However, the Chancellor also said that other HIPC countries for which no poverty reduction programme had yet been agreed would still make debt repayments, but that Britain would hold them in trust, with the idea that moneys would be released to those countries once a poverty reduction strategy was in place. Will the Financial Secretary tell me, at the end of the debate or in writing, how many countries fall into that category, how much is held in trust, what happens to the interest on that money—I hope that it is added to the money, not channelled into the Exchequer bank account—and what happens if, for any reason, a country fails to reach its decision point? As the right hon. Gentleman pointed out, a number of the very poor countries we are discussing are plagued by civil war and desperate internecine conflicts. We understand that Britain, the IMF and the World Bank cannot easily bring about a resolution of such disputes, but are we to insist indefinitely that those countries continue making interest payments?

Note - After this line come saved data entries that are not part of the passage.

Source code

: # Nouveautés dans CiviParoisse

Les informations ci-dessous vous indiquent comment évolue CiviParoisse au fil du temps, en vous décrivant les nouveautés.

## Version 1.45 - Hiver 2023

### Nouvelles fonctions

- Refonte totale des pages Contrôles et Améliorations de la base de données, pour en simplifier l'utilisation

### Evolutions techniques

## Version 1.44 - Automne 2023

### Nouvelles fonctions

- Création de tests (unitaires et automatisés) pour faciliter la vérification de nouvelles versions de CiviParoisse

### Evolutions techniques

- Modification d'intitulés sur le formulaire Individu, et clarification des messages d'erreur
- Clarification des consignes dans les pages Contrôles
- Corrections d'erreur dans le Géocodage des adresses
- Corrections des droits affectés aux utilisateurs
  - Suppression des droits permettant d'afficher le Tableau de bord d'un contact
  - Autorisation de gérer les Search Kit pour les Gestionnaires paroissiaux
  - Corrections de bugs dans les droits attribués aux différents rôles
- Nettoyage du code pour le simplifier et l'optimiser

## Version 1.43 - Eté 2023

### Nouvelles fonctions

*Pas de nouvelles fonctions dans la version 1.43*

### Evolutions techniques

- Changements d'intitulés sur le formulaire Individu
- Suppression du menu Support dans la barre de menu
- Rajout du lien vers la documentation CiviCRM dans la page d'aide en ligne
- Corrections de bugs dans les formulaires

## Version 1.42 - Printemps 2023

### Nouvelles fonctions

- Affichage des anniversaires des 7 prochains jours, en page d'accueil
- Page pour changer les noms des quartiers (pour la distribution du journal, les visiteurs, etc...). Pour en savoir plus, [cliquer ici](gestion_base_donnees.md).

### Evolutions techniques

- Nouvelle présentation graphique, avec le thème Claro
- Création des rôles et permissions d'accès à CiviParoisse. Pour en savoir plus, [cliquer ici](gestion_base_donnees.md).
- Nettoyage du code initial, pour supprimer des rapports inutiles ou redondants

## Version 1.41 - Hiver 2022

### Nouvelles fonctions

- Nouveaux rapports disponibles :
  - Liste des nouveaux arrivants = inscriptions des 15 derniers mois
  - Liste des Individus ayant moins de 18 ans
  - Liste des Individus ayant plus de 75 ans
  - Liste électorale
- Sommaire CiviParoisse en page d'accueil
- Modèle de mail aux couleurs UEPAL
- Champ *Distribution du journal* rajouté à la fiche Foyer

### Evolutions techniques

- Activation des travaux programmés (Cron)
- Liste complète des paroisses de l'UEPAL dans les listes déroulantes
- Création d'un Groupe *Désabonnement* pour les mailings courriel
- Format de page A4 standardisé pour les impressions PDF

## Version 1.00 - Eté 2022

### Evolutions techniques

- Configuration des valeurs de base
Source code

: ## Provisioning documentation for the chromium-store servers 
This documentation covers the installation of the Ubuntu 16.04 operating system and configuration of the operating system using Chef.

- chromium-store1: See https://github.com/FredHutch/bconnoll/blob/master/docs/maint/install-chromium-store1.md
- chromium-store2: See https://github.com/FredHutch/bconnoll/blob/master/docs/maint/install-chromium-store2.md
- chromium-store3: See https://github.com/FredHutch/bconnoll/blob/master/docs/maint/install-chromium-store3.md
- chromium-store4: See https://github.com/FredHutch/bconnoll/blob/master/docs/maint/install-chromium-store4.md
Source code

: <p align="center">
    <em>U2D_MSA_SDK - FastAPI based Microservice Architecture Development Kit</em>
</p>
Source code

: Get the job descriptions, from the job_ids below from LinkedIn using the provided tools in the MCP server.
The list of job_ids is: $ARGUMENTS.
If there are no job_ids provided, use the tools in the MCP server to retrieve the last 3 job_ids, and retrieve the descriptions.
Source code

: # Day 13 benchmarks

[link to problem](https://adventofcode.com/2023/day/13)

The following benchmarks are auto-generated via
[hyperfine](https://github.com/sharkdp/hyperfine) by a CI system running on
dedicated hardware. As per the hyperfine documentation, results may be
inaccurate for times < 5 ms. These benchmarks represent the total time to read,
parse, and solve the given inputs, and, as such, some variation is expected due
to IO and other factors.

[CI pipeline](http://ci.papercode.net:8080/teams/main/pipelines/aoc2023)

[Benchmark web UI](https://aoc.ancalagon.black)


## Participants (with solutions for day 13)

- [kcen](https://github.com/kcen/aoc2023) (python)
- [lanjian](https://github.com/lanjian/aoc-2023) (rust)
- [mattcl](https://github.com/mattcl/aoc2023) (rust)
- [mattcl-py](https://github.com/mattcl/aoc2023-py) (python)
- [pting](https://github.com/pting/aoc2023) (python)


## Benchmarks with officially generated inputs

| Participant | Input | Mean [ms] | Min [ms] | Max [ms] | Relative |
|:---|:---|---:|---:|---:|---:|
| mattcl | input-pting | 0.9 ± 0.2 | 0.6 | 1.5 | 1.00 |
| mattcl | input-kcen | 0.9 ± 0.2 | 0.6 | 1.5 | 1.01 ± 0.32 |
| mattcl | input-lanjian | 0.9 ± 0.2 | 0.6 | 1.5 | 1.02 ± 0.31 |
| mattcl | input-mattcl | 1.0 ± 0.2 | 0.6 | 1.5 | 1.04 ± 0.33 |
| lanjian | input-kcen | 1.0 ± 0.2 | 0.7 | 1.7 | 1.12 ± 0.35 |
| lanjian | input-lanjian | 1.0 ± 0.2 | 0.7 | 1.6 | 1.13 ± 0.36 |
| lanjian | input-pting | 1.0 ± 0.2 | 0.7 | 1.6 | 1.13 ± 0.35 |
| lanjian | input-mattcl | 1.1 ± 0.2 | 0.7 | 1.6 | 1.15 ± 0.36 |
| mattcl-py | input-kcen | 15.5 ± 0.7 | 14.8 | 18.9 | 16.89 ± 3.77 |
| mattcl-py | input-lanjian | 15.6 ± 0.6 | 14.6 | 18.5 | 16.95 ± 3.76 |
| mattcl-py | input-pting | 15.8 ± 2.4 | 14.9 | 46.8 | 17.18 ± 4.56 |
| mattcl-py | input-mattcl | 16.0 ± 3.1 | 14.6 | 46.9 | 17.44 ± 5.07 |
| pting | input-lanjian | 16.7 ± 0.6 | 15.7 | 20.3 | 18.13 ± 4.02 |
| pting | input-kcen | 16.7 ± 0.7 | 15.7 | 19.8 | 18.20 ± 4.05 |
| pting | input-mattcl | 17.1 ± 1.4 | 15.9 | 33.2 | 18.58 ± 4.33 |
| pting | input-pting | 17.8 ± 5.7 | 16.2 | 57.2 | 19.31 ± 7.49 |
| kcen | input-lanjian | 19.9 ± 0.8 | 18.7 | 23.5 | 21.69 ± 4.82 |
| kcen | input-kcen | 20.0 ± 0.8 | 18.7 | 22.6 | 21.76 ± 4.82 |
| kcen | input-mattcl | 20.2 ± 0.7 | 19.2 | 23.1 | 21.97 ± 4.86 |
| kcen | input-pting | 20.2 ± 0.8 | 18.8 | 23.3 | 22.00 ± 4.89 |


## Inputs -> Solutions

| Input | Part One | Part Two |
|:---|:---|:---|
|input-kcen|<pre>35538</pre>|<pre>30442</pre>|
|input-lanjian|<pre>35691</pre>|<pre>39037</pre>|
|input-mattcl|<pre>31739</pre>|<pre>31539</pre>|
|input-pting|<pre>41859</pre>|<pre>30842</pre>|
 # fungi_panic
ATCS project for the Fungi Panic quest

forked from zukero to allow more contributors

I wish the HIPC scheme well and hope that it works, but we need to explore some of the criticisms and concerns raised by NGOs and other organisations in recent months. There has been confusion over the total sums of money involved, but the Financial Secretary's remarks explained to a considerable extent how that disparity in figures has come about. The World Bank always talks about £34 billion of debt relief over time, whereas the G7 communiqué after the Genoa summit, and the Chancellor in the House on 19 July this year, referred to debt relief of £53 billion. I understood the Minister to say that the higher figure was made up of the £34 billion from the HIPC scheme, plus £20 billion from what he called "conventional debt relief". I would be grateful for further explanation of whether that £20 billion of conventional debt relief is targeted only on the 23 countries that have reached their decision point, or whether we are talking about the sum in the context of every eligible HIPC country. Is that £20 billion, like the HIPC £34 billion, dependent on the poverty reduction programme and the strategy of the World Bank and HIPC, or is it a concession that is being made in any case to the poorest countries under previously negotiated arrangements?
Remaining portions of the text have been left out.